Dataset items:
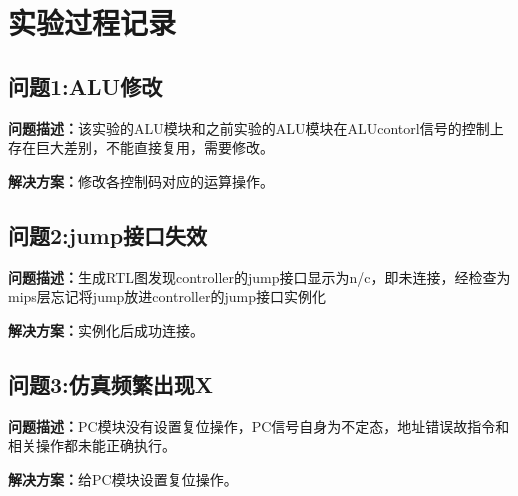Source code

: \section{实验过程记录}
\subsection{问题1:ALU修改}
\textbf{问题描述：}该实验的ALU模块和之前实验的ALU模块在ALUcontorl信号的控制上存在巨大差别，不能直接复用，需要修改。

\textbf{解决方案：}修改各控制码对应的运算操作。
\subsection{问题2:jump接口失效}
\textbf{问题描述：}生成RTL图发现controller的jump接口显示为n/c，即未连接，经检查为mips层忘记将jump放进controller的jump接口实例化

\textbf{解决方案：}实例化后成功连接。
\subsection{问题3:仿真频繁出现X}
\textbf{问题描述：}PC模块没有设置复位操作，PC信号自身为不定态，地址错误故指令和相关操作都未能正确执行。

\textbf{解决方案：}给PC模块设置复位操作。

About this exercise. Keep every word of the records and none of the pictures when you print them again.

Answer to this task.
Source code

: \section{实验过程记录}
\subsection{问题1:ALU修改}
\textbf{问题描述：}该实验的ALU模块和之前实验的ALU模块在ALUcontorl信号的控制上存在巨大差别，不能直接复用，需要修改。

\textbf{解决方案：}修改各控制码对应的运算操作。
\subsection{问题2:jump接口失效}
\textbf{问题描述：}生成RTL图发现controller的jump接口显示为n/c，即未连接，经检查为mips层忘记将jump放进controller的jump接口实例化

\textbf{解决方案：}实例化后成功连接。
\subsection{问题3:仿真频繁出现X}
\textbf{问题描述：}PC模块没有设置复位操作，PC信号自身为不定态，地址错误故指令和相关操作都未能正确执行。

\textbf{解决方案：}给PC模块设置复位操作。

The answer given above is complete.